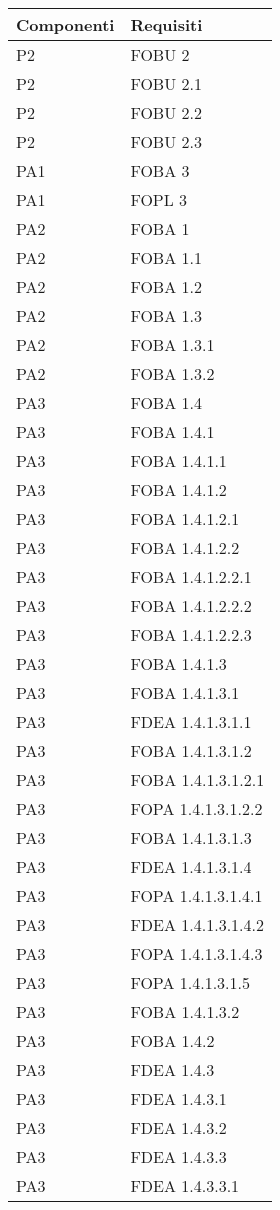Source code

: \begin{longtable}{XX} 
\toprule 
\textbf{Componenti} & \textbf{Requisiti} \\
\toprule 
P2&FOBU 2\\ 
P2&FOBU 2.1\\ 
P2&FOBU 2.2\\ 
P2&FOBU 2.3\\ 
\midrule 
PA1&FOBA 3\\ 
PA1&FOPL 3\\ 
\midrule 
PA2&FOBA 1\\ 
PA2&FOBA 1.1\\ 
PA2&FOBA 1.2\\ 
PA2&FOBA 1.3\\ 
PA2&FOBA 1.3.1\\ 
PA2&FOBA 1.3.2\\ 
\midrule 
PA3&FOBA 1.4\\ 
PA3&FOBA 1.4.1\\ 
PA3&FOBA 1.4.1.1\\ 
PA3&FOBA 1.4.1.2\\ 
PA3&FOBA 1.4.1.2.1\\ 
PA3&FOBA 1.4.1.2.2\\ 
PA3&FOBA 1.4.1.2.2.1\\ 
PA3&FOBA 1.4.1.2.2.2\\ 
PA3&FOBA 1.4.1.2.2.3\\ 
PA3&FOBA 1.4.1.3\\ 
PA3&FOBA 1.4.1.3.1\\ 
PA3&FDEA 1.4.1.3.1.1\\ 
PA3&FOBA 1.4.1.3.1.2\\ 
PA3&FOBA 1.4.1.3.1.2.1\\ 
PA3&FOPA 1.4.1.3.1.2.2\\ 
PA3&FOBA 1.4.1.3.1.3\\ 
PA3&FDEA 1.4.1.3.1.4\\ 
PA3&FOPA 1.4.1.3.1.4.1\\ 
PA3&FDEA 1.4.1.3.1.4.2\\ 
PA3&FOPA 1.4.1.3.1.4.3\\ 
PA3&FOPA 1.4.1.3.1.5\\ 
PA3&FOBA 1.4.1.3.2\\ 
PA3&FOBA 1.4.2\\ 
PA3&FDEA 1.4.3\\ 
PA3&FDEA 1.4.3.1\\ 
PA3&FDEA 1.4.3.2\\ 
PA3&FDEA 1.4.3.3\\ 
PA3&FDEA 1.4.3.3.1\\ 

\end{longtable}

---

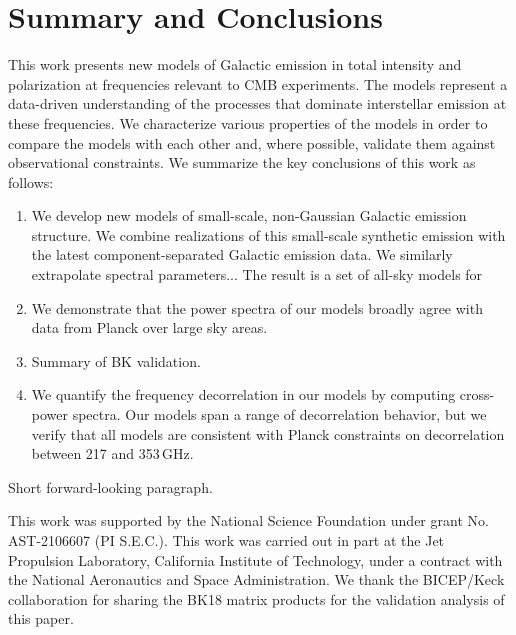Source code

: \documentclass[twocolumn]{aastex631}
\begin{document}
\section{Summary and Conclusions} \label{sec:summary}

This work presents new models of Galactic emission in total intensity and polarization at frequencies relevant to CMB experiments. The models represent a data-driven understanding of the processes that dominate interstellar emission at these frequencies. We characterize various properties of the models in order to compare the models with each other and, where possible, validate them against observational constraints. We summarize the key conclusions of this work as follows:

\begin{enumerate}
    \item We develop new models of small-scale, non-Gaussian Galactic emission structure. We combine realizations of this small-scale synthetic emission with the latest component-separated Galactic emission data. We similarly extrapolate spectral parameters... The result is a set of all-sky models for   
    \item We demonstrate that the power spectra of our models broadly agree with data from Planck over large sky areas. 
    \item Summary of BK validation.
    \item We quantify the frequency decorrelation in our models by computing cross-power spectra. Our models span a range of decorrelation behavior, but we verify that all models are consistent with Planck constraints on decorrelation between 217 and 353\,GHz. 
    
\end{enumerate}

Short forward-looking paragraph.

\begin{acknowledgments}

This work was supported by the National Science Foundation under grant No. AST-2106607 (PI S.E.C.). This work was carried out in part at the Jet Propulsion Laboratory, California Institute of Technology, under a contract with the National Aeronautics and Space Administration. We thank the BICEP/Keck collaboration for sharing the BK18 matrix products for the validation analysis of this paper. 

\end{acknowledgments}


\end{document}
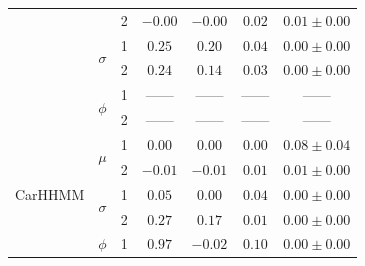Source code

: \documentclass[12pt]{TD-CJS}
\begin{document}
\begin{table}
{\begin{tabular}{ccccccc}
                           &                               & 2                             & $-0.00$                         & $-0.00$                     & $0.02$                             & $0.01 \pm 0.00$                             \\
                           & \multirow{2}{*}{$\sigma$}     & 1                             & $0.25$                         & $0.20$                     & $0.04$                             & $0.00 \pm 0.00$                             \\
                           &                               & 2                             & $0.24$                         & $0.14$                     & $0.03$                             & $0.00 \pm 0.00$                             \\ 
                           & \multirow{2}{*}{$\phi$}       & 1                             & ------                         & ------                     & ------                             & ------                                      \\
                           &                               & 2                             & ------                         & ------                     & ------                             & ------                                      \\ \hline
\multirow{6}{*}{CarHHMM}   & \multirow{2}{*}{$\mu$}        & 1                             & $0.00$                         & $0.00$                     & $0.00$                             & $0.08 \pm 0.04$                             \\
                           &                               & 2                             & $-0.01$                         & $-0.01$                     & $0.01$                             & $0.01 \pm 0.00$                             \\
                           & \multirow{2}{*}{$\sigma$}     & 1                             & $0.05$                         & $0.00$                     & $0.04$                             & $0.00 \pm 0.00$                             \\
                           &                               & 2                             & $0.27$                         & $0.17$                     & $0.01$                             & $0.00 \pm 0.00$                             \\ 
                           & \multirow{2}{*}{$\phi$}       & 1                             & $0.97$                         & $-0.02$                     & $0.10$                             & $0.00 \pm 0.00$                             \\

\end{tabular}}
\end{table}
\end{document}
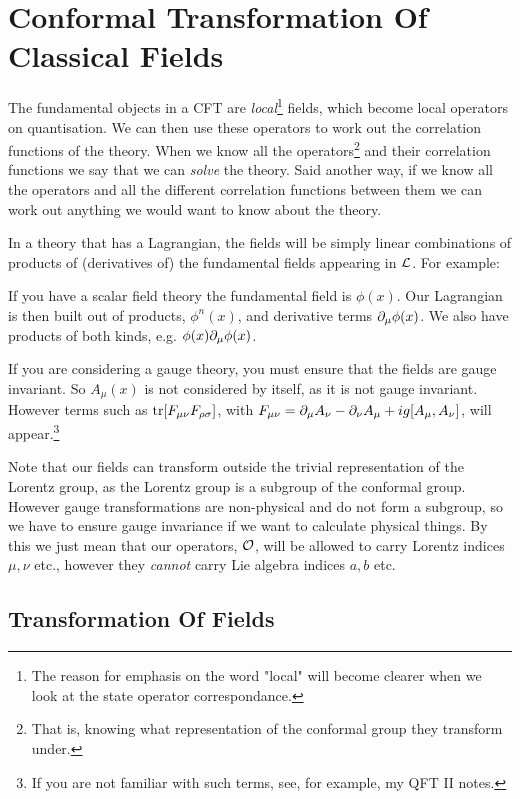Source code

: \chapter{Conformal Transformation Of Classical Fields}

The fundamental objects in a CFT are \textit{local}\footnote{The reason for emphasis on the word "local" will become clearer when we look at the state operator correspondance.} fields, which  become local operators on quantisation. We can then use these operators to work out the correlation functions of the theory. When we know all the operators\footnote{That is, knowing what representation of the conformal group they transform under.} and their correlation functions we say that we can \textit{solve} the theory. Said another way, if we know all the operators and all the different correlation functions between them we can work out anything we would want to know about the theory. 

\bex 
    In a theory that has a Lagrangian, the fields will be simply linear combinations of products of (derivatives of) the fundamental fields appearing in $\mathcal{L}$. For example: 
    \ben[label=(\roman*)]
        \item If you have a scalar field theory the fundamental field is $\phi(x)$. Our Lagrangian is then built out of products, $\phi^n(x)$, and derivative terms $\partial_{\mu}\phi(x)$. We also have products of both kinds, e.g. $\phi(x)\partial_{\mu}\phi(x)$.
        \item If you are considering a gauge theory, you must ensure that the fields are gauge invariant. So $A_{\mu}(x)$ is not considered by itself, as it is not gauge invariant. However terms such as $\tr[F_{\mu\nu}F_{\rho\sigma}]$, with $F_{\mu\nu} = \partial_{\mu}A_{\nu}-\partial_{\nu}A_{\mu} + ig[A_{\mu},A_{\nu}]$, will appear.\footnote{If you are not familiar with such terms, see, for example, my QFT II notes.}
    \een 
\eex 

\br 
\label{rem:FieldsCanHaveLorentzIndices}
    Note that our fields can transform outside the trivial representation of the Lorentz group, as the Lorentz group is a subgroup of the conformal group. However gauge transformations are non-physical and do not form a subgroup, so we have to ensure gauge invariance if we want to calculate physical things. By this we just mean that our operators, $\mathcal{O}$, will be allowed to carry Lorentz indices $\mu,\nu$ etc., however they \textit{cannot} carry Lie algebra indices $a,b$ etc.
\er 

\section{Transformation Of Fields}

Exercise objective ▸
In the entries above, find every line holding the word "data" and copy it out.

Solution to this problem ▸
This work presents new models of Galactic emission in total intensity and polarization at frequencies relevant to CMB experiments. The models represent a data-driven understanding of the processes that dominate interstellar emission at these frequencies. We characterize various properties of the models in order to compare the models with each other and, where possible, validate them against observational constraints. We summarize the key conclusions of this work as follows:
    \item We develop new models of small-scale, non-Gaussian Galactic emission structure. We combine realizations of this small-scale synthetic emission with the latest component-separated Galactic emission data. We similarly extrapolate spectral parameters... The result is a set of all-sky models for   
    \item We demonstrate that the power spectra of our models broadly agree with data from Planck over large sky areas. 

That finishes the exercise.